Speaker 20 In my last multi-part episode, and in the newsletter, OpenAI is a systemic risk, for those of you who like to read while listening to my fucking podcast, I wrote that Bloomberg had estimated that OpenAI would triple revenue to $12.7 billion in 2025 and based on its current subscriber base, OpenAI would effectively have to double its current subscription revenue and massively increase its API revenue to hit these targets.
Speaker 20 These projections rely on one entity, SoftBank, spending $3 billion specifically on OpenAI services. Really shouldn't have said specifically because they keep changing what it means.
Speaker 20 Meaning that they'd have to make enough on API cores, so people plug in the models into their products, to generate more revenue than OpenAI made in subscriptions in the entirety of 2024, and something else that I can only describe as an act of God.
Speaker 20 And that, I admit, assumes that SoftBank's spending commitment is based on usage and not like a flat fee where SoftBank just hands them $3 billion and gets infinite levels of access.
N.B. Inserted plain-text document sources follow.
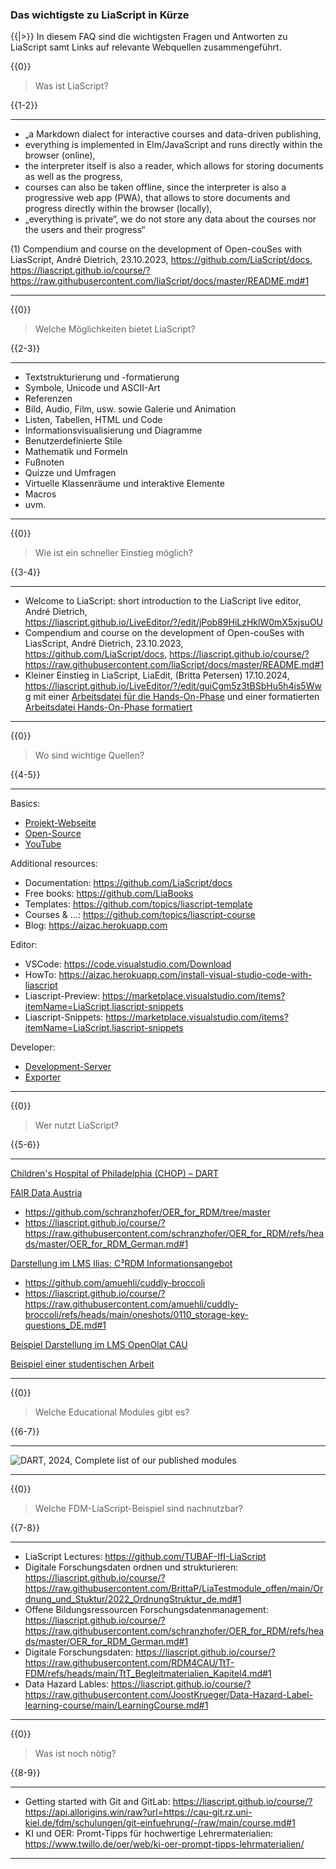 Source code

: 

<!--
author:   Canan Hastik, Gudrun Schwenk
email:    c.hastik@igsd-ev.de
version:  0.1.0
language: de
narrator: Deutsch Female
icon:     https://raw.githubusercontent.com/chastik/Beratung_Dateityp_Bild/refs/heads/main/SODa-Logo_full.svg
link:     https://raw.githubusercontent.com/chastik/Beratung/refs/heads/main/soda.css
comment:  Dieses Modul....
-->


### Das wichtigste zu LiaScript in Kürze

{{|>}}
In diesem FAQ sind die wichtigsten Fragen und Antworten zu LiaScript samt Links auf relevante Webquellen zusammengeführt. 

{{0}}
>Was ist LiaScript?

{{1-2}}
***************
- „a Markdown dialect for interactive courses and data-driven publishing,
- everything is implemented in Elm/JavaScript and runs directly within the browser (online),
- the interpreter itself is also a reader, which allows for storing documents as well as the progress,
- courses can also be taken offline, since the interpreter is also a progressive web app (PWA), that allows to store documents and progress directly within the browser (locally),
- „everything is private“, we do not store any data about the courses nor the users and their progress“ 

(1) Compendium and course on the development of Open-couSes with LiasScript, André Dietrich, 23.10.2023,  https://github.com/LiaScript/docs, https://liascript.github.io/course/?https://raw.githubusercontent.com/liaScript/docs/master/README.md#1
***************


{{0}}
>Welche Möglichkeiten bietet LiaScript?

{{2-3}}
***************
- Textstrukturierung und -formatierung
- Symbole, Unicode und ASCII-Art
- Referenzen
- Bild, Audio, Film, usw. sowie Galerie und Animation
- Listen, Tabellen, HTML und Code
- Informationsvisualisierung und Diagramme
- Benutzerdefinierte Stile
- Mathematik und Formeln
- Fußnoten
- Quizze und Umfragen
- Virtuelle Klassenräume und interaktive Elemente
- Macros
- uvm.
***************

{{0}}
>Wie ist ein schneller Einstieg möglich?

{{3-4}}
***************
- Welcome to LiaScript: short introduction to the LiaScript live editor, André Dietrich, https://liascript.github.io/LiveEditor/?/edit/jPob89HiLzHklW0mX5xjsuOU
- Compendium and course on the development of Open-couSes with LiasScript, André Dietrich, 23.10.2023, https://github.com/LiaScript/docs, https://liascript.github.io/course/?https://raw.githubusercontent.com/liaScript/docs/master/README.md#1
- Kleiner Einstieg in LiaScript, LiaEdit, (Britta Petersen) 17.10.2024, https://liascript.github.io/LiveEditor/?/edit/guiCgm5z3tBSbHu5h4is5Wwg mit einer [Arbeitsdatei für die Hands-On-Phase](https://liascript.github.io/LiveEditor/?/show/file/https://raw.githubusercontent.com/RDM4CAU/LiaPlayground/refs/heads/main/Einstieg-LiaScript_unformatiert.md) und einer formatierten [Arbeitsdatei Hands-On-Phase formatiert](https://liascript.github.io/LiveEditor/?/show/file/https://raw.githubusercontent.com/RDM4CAU/LiaPlayground/refs/heads/main/Einstieg-LiaScript.md)
***************

{{0}}
>Wo sind wichtige Quellen?

{{4-5}}
***************
Basics:

+ [Projekt-Webseite](https://LiaScript.github.io)
+ [Open-Source](https://github.com/liascript)
+ [YouTube](https://www.youtube.com/channel/UCyiTe2GkW_u05HSdvUblGYg)

Additional resources:

- Documentation: https://github.com/LiaScript/docs
- Free books: https://github.com/LiaBooks
- Templates: https://github.com/topics/liascript-template
- Courses & …: https://github.com/topics/liascript-course
- Blog: https://aizac.herokuapp.com

Editor: 

- VSCode: https://code.visualstudio.com/Download
- HowTo: https://aizac.herokuapp.com/install-visual-studio-code-with-liascript
- Liascript-Preview: https://marketplace.visualstudio.com/items?itemName=LiaScript.liascript-snippets
- Liascript-Snippets: https://marketplace.visualstudio.com/items?itemName=LiaScript.liascript-snippets 

Developer:

+ [Development-Server](https://www.npmjs.com/package/@liascript/devserver)
+ [Exporter](https://www.npmjs.com/package/@liascript/exporter)
***************

{{0}}
>Wer nutzt LiaScript?

{{5-6}}
***************
[Children's Hospital of Philadelphia (CHOP) – DART](https://arcus.github.io/education_modules/list_of_modules)

[FAIR Data Austria](https://zenodo.org/records/6923344)

- https://github.com/schranzhofer/OER_for_RDM/tree/master
- https://liascript.github.io/course/?https://raw.githubusercontent.com/schranzhofer/OER_for_RDM/refs/heads/master/OER_for_RDM_German.md#1

[Darstellung im LMS Ilias: C³RDM Informationsangebot](https://www.edulabs.uni-koeln.de/goto.php?target=fold_1513)

- https://github.com/amuehli/cuddly-broccoli
- https://liascript.github.io/course/?https://raw.githubusercontent.com/amuehli/cuddly-broccoli/refs/heads/main/oneshots/0110_storage-key-questions_DE.md#1

[Beispiel Darstellung im LMS OpenOlat CAU](https://lms.uni-kiel.de/url/RepositoryEntry/4888821877)

[Beispiel einer studentischen Arbeit](https://liascript.github.io/course/?https://raw.githubusercontent.com/RDM4CAU/Demos/main/literaturrecherche/digitaleliteraturrecherche.md#1)
***************

{{0}}
>Welche Educational Modules gibt es?

{{6-7}}
***************
![DART, 2024, Complete list of our published modules](https://arcus.github.io/education_modules/list_of_modules)<!--width="100%"-->
***************


{{0}}
>Welche FDM-LiaScript-Beispiel sind nachnutzbar?

{{7-8}}
***************
- LiaScript Lectures: https://github.com/TUBAF-IfI-LiaScript  
- Digitale Forschungsdaten ordnen und strukturieren: https://liascript.github.io/course/?https://raw.githubusercontent.com/BrittaP/LiaTestmodule_offen/main/Ordnung_und_Stuktur/2022_OrdnungStruktur_de.md#1
- Offene Bildungsressourcen Forschungsdatenmanagement:  https://liascript.github.io/course/?https://raw.githubusercontent.com/schranzhofer/OER_for_RDM/refs/heads/master/OER_for_RDM_German.md#1
- Digitale Forschungsdaten: https://liascript.github.io/course/?https://raw.githubusercontent.com/RDM4CAU/TtT-FDM/refs/heads/main/TtT_Begleitmaterialien_Kapitel4.md#1
- Data Hazard Lables: https://liascript.github.io/course/?https://raw.githubusercontent.com/JoostKrueger/Data-Hazard-Label-learning-course/main/LearningCourse.md#1
***************


{{0}}
>Was ist noch nötig?

{{8-9}}
***************
- Getting started with Git and GitLab: https://liascript.github.io/course/?https://api.allorigins.win/raw?url=https://cau-git.rz.uni-kiel.de/fdm/schulungen/git-einfuehrung/-/raw/main/course.md#1 
- KI und OER: Promt-Tipps für hochwertige Lehrermaterialien: https://www.twillo.de/oer/web/ki-oer-prompt-tipps-lehrmaterialien/
***************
Speaker 20 Assuming it's the former, I'd be stunned if SoftBank's consumption hits $3 billion in 2025, even with the massive cost of the reasoning models that Crystal Intelligence will maybe be based off of.
Speaker 20 Again, we don't know. And SoftBank announced this deal with OpenAI in February.
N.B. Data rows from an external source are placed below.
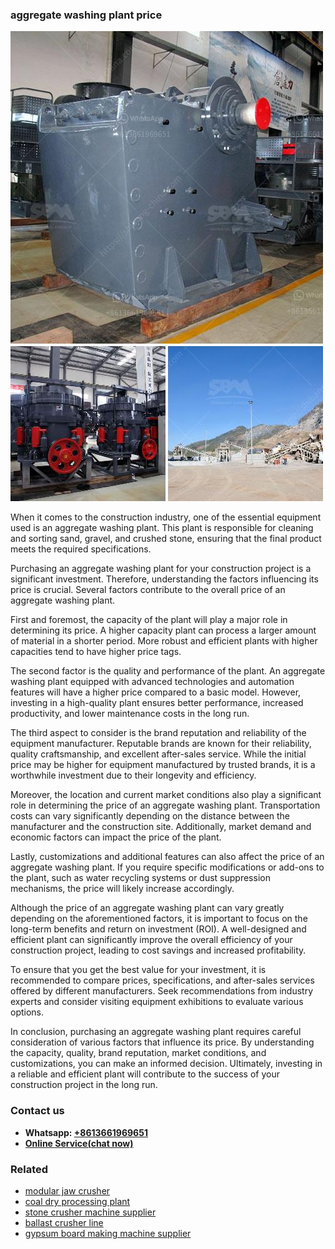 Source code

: <h3>aggregate washing plant price</h3><img src='1704791199.jpg' alt=''><p>When it comes to the construction industry, one of the essential equipment used is an aggregate washing plant. This plant is responsible for cleaning and sorting sand, gravel, and crushed stone, ensuring that the final product meets the required specifications.</p><p>Purchasing an aggregate washing plant for your construction project is a significant investment. Therefore, understanding the factors influencing its price is crucial. Several factors contribute to the overall price of an aggregate washing plant.</p><p>First and foremost, the capacity of the plant will play a major role in determining its price. A higher capacity plant can process a larger amount of material in a shorter period. More robust and efficient plants with higher capacities tend to have higher price tags.</p><p>The second factor is the quality and performance of the plant. An aggregate washing plant equipped with advanced technologies and automation features will have a higher price compared to a basic model. However, investing in a high-quality plant ensures better performance, increased productivity, and lower maintenance costs in the long run.</p><p>The third aspect to consider is the brand reputation and reliability of the equipment manufacturer. Reputable brands are known for their reliability, quality craftsmanship, and excellent after-sales service. While the initial price may be higher for equipment manufactured by trusted brands, it is a worthwhile investment due to their longevity and efficiency.</p><p>Moreover, the location and current market conditions also play a significant role in determining the price of an aggregate washing plant. Transportation costs can vary significantly depending on the distance between the manufacturer and the construction site. Additionally, market demand and economic factors can impact the price of the plant.</p><p>Lastly, customizations and additional features can also affect the price of an aggregate washing plant. If you require specific modifications or add-ons to the plant, such as water recycling systems or dust suppression mechanisms, the price will likely increase accordingly.</p><p>Although the price of an aggregate washing plant can vary greatly depending on the aforementioned factors, it is important to focus on the long-term benefits and return on investment (ROI). A well-designed and efficient plant can significantly improve the overall efficiency of your construction project, leading to cost savings and increased profitability.</p><p>To ensure that you get the best value for your investment, it is recommended to compare prices, specifications, and after-sales services offered by different manufacturers. Seek recommendations from industry experts and consider visiting equipment exhibitions to evaluate various options.</p><p>In conclusion, purchasing an aggregate washing plant requires careful consideration of various factors that influence its price. By understanding the capacity, quality, brand reputation, market conditions, and customizations, you can make an informed decision. Ultimately, investing in a reliable and efficient plant will contribute to the success of your construction project in the long run.</p><h3>Contact us</h3><ul><li><strong>Whatsapp:&nbsp;<a href="https://wa.me/8613661969651">+8613661969651</a></strong></li><li><a href="https://swt.shibang-china.com/?git&amp;zhl&amp;aggregate washing plant price"><strong>Online Service(chat now)</strong></a></li></ul><h3>Related</h3><ul><li><a href='modular jaw crusher.md'>modular jaw crusher</a></li><li><a href='coal dry processing plant.md'>coal dry processing plant</a></li><li><a href='stone crusher machine supplier.md'>stone crusher machine supplier</a></li><li><a href='ballast crusher line.md'>ballast crusher line</a></li><li><a href='gypsum board making machine supplier.md'>gypsum board making machine supplier</a></li></ul> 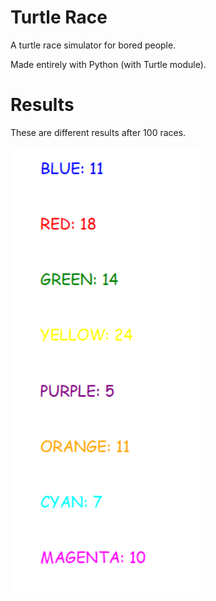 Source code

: # Turtle Race
A turtle race simulator for bored people.

Made entirely with Python (with Turtle module).

# Results
These are different results after 100 races.

<img src="results/r1.png">
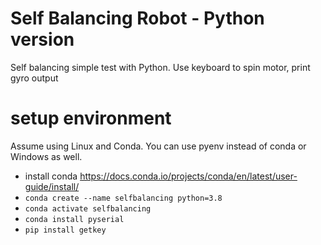 # Self Balancing Robot - Python version
Self balancing simple test with Python. Use keyboard to spin motor, print gyro output 

# setup environment
Assume using Linux and Conda. You can use pyenv instead of conda or Windows as well.
- install conda https://docs.conda.io/projects/conda/en/latest/user-guide/install/
- `conda create --name selfbalancing python=3.8`
- `conda activate selfbalancing`
- `conda install pyserial`  
- `pip install getkey`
Speaker 20 Crystal Intelligence, if it works, and that is possibly the most load-bearing if of all time, will be a massive, complicated and ambitious product.
Speaker 20 Details are vague, but from what I understand, SoftBank wants to create an AI that handles a bunch of varied tasks that knowledge workers do. I mean, it's just the same marketing bullshit.
Speaker 20
It's the same thing. It's the thing they've been lying about before.
And to be clear, OpenAI's agents cannot consistently do well anything right now.
Speaker 20 What I believe is happening is that reporters are taking OpenAI's rapid growth in revenue from 2023 to 2024, when they went from like tens of millions of dollars a month in the beginning of the 2023 to 300 million in August 2024.
Speaker 20 Genuinely a big leap.
Speaker 20 They're taking this to mean that the company will always effectively double or triple revenue every single year forever, with their evidence being OpenAI has said that this will happen in projections.
Speaker 20
It's bullshit. I'm sorry.
It's bullshit. It's bullshit.
Speaker 20 As I wrote before in a newsletter, It's called There's No AI Revolution and the accompanying episodes at the time, OpenAI effectively is the generative AI industry and nothing about the rest of the generative AI industry suggests that the revenue exists to sustain these ridiculous obscenes and frankly fucking stupid valuations and projections.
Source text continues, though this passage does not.